In real life, usually 1,000,000 reads per cell is pretty good depth. Proportionally, there are around 4.5 mapped reads per mutation site. Let’s change the read depth parameter RD
and see how well DENDRO performs.
res=DENDRO.simulation(RD=4.5,n=100,ref=ref,k=4,subtype=1)
#> There are total 4 clades in our simulation
res
#> AdjustedRandIndex Capture rate Purity Observation probability
#> CI_low 0.5795291 0.6521739 0.6206897 NA
#> Mean 0.8090934 0.9205561 0.9324983 1
#> CI_up 0.9730729 1.0000000 1.0000000 NA
Feel free to play with different parameters. The detailed function document can be found by typing ??DENDRO.simulation
in R.
sessionInfo()
#> R version 3.5.3 (2019-03-11)
#> Platform: x86_64-w64-mingw32/x64 (64-bit)
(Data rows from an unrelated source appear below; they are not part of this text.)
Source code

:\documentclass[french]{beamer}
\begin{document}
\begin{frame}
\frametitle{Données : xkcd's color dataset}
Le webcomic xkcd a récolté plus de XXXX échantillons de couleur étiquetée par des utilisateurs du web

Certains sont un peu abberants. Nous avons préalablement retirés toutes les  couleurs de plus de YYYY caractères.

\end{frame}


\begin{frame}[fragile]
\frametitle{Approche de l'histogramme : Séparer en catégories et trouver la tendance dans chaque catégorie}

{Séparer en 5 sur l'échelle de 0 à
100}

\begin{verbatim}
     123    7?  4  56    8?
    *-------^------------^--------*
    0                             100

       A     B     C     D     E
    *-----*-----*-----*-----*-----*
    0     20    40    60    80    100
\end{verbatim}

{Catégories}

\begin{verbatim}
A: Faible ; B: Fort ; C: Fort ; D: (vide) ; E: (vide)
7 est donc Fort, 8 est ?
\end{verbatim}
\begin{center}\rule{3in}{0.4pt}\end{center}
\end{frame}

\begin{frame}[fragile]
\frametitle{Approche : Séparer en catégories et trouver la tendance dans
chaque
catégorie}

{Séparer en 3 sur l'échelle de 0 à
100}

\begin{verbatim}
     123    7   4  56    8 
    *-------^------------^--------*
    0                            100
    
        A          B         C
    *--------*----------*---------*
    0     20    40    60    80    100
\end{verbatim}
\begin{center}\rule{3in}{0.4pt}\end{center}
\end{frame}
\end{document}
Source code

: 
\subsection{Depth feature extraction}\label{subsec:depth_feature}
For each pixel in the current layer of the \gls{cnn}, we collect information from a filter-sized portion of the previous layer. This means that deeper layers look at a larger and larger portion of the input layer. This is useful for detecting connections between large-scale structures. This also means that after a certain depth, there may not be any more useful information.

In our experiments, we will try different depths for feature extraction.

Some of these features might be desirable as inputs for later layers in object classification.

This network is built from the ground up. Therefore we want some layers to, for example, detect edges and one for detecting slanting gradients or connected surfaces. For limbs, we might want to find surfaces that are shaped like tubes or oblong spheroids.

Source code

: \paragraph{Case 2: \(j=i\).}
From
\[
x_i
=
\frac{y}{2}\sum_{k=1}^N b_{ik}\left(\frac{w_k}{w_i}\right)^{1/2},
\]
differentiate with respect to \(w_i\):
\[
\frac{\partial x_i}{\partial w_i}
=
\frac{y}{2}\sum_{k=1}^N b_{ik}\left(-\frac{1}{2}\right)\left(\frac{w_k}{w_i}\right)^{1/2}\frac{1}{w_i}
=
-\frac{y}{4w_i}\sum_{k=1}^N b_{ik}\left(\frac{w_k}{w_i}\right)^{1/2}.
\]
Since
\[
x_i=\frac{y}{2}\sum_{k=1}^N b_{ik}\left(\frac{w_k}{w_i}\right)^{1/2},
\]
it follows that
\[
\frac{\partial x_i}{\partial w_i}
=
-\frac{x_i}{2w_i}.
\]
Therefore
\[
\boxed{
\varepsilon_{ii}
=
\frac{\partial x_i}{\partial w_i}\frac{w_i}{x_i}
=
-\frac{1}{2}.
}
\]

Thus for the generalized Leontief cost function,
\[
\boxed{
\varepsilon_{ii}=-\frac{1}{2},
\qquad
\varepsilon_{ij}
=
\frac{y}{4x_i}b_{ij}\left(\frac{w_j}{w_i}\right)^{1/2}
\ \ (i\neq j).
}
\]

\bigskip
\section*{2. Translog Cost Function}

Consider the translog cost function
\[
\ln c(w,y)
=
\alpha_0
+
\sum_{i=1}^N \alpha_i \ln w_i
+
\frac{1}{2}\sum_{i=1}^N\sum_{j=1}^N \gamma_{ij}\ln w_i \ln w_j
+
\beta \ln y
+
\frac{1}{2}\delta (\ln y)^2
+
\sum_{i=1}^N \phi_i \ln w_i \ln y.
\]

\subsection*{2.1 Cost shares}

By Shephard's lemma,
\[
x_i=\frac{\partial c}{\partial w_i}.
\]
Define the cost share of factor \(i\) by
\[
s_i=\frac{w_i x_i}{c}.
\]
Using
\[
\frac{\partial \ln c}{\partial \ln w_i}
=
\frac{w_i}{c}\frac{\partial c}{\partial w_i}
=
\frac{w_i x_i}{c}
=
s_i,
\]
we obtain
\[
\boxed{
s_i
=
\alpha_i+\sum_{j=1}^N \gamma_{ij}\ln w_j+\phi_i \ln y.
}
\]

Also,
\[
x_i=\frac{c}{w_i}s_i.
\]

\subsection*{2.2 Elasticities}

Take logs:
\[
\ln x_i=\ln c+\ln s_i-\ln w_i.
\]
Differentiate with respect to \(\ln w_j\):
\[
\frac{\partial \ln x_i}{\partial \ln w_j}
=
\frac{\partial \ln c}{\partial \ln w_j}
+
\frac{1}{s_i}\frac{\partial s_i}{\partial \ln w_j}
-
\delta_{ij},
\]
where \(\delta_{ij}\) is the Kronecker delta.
#> Running under: Windows 10 x64 (build 17134)
#>
#> Matrix products: default
#>
#> locale:
#> [1] LC_COLLATE=English_United States.1252
#> [2] LC_CTYPE=English_United States.1252
#> [3] LC_MONETARY=English_United States.1252
#> [4] LC_NUMERIC=C
#> [5] LC_TIME=English_United States.1252
#>
#> attached base packages:
#> [1] stats graphics grDevices utils datasets methods base
#>
#> other attached packages:
#> [1] DENDRO_0.1.1 ggplot2_3.1.1 mclust_5.4.3
#> [4] phyclust_0.1-24 colorspace_1.4-1 svMisc_1.1.0
#> [7] phangorn_2.5.3 ape_5.3 dendextend_1.10.0
#> [10] TailRank_3.2.1 oompaBase_3.2.6
#>
#> loaded via a namespace (and not attached):
#> [1] Rcpp_1.0.1 mvtnorm_1.0-10 lattice_0.20-38
#> [4] class_7.3-15 assertthat_0.2.1 digest_0.6.18
#> [7] R6_2.4.0 plyr_1.8.4 stats4_3.5.3
#> [10] evaluate_0.13 pillar_1.3.1 rlang_0.3.4
#> [13] lazyeval_0.2.2 diptest_0.75-7 whisker_0.3-2
#> [16] kernlab_0.9-27 Matrix_1.2-15 rmarkdown_1.12
#> [19] labeling_0.3 stringr_1.4.0 igraph_1.2.4
#> [22] munsell_0.5.0 compiler_3.5.3 xfun_0.5
#> [25] pkgconfig_2.0.2 BiocGenerics_0.28.0 htmltools_0.3.6
#> [28] nnet_7.3-12 tidyselect_0.2.5 tibble_2.1.1
#> [31] gridExtra_2.3 quadprog_1.5-5 viridisLite_0.3.0
#> [34] crayon_1.3.4 dplyr_0.8.0.1 withr_2.1.2
#> [37] MASS_7.3-51.1 grid_3.5.3 nlme_3.1-137
#> [40] gtable_0.3.0 magrittr_1.5 scales_1.0.0
#> [43] stringi_1.4.3 viridis_0.5.1 flexmix_2.3-15
#> [46] robustbase_0.93-4 fastmatch_1.1-0 tools_3.5.3
#> [49] fpc_2.1-11.1 Biobase_2.42.0 glue_1.3.1
#> [52] trimcluster_0.1-2.1 DEoptimR_1.0-8 purrr_0.3.2
#> [55] parallel_3.5.3 yaml_2.2.0 oompaData_3.1.1
#> [58] cluster_2.0.7-1 prabclus_2.2-7 knitr_1.22
#> [61] modeltools_0.2-22
Deng, Qiaolin, Daniel Ramsköld, Björn Reinius, and Rickard Sandberg. 2014. “Single-Cell Rna-Seq Reveals Dynamic, Random Monoallelic Gene Expression in Mammalian Cells.” Science 343 (6167). American Association for the Advancement of Science: 193–96. doi:10.1126/science.1245316.